Work instruction: Each entry below is to be given again word for word, with no pictures.

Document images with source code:
⟨

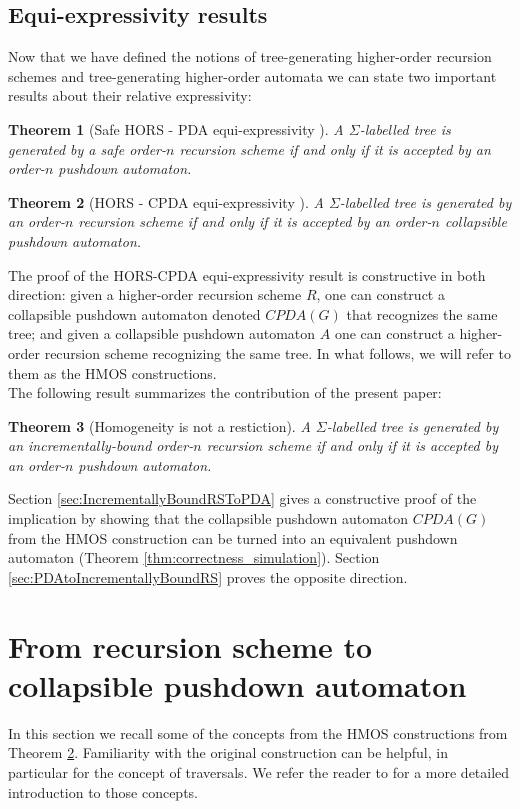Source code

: \documentclass[a4paper]{article}[12pt]
\newtheorem{theorem}{Theorem}[section]
\theoremstyle{remark}
\theoremstyle{definition}
\begin{document}
\subsection{Equi-expressivity results}

Now that we have defined the notions of tree-generating higher-order recursion schemes and
tree-generating higher-order automata we can state two important results about their relative expressivity:

\begin{theorem}[Safe HORS - PDA equi-expressivity \cite{KNU02}]
A $\Sigma$-labelled tree is generated by a \emph{safe} order-$n$ recursion scheme if and only if it is accepted by an order-$n$ pushdown automaton.
\end{theorem}

\begin{theorem}[HORS - CPDA equi-expressivity \cite{hmos-lics08}]
	\label{thm:HMOS-equiexpr}
	A $\Sigma$-labelled tree is generated by an order-$n$ recursion scheme if and only if it is accepted by an order-$n$ collapsible pushdown automaton.
\end{theorem}
The proof of the HORS-CPDA equi-expressivity result is constructive in both direction: given a higher-order recursion scheme $R$, one can construct a collapsible pushdown automaton denoted $CPDA(G)$ that recognizes the same tree; and given a collapsible pushdown automaton $A$ one can construct a higher-order recursion scheme recognizing the same tree. In what follows, we will refer to them as the HMOS constructions.
\\

The following result summarizes the contribution of the present paper:
\begin{theorem}[Homogeneity is not a restiction]
	A $\Sigma$-labelled tree is generated by an \emph{incrementally-bound} order-$n$ recursion scheme if and only if it is accepted by an order-$n$ pushdown automaton.
\end{theorem}
Section \ref{sec:IncrementallyBoundRSToPDA} gives a constructive proof of the implication by showing that the collapsible pushdown automaton $CPDA(G)$ from the HMOS construction can be turned into an equivalent pushdown automaton (Theorem \ref{thm:correctness_simulation}).
Section \ref{sec:PDAtoIncrementallyBoundRS} proves the opposite direction.


\section{From recursion scheme to collapsible pushdown automaton}
In this section we recall some of the concepts from the HMOS constructions from Theorem \ref{thm:HMOS-equiexpr}. Familiarity with the original construction can be helpful, in particular for the concept of traversals. We refer the reader to \cite{hmos-lics08} for a more detailed introduction to those concepts.
\end{document}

⟩

Completed exercise:
Source code

: \documentclass[a4paper]{article}[12pt]
\newtheorem{theorem}{Theorem}[section]
\theoremstyle{remark}
\theoremstyle{definition}
\begin{document}
\subsection{Equi-expressivity results}

Now that we have defined the notions of tree-generating higher-order recursion schemes and
tree-generating higher-order automata we can state two important results about their relative expressivity:

\begin{theorem}[Safe HORS - PDA equi-expressivity \cite{KNU02}]
A $\Sigma$-labelled tree is generated by a \emph{safe} order-$n$ recursion scheme if and only if it is accepted by an order-$n$ pushdown automaton.
\end{theorem}

\begin{theorem}[HORS - CPDA equi-expressivity \cite{hmos-lics08}]
	\label{thm:HMOS-equiexpr}
	A $\Sigma$-labelled tree is generated by an order-$n$ recursion scheme if and only if it is accepted by an order-$n$ collapsible pushdown automaton.
\end{theorem}
The proof of the HORS-CPDA equi-expressivity result is constructive in both direction: given a higher-order recursion scheme $R$, one can construct a collapsible pushdown automaton denoted $CPDA(G)$ that recognizes the same tree; and given a collapsible pushdown automaton $A$ one can construct a higher-order recursion scheme recognizing the same tree. In what follows, we will refer to them as the HMOS constructions.
\\

The following result summarizes the contribution of the present paper:
\begin{theorem}[Homogeneity is not a restiction]
	A $\Sigma$-labelled tree is generated by an \emph{incrementally-bound} order-$n$ recursion scheme if and only if it is accepted by an order-$n$ pushdown automaton.
\end{theorem}
Section \ref{sec:IncrementallyBoundRSToPDA} gives a constructive proof of the implication by showing that the collapsible pushdown automaton $CPDA(G)$ from the HMOS construction can be turned into an equivalent pushdown automaton (Theorem \ref{thm:correctness_simulation}).
Section \ref{sec:PDAtoIncrementallyBoundRS} proves the opposite direction.


\section{From recursion scheme to collapsible pushdown automaton}
In this section we recall some of the concepts from the HMOS constructions from Theorem \ref{thm:HMOS-equiexpr}. Familiarity with the original construction can be helpful, in particular for the concept of traversals. We refer the reader to \cite{hmos-lics08} for a more detailed introduction to those concepts.
\end{document}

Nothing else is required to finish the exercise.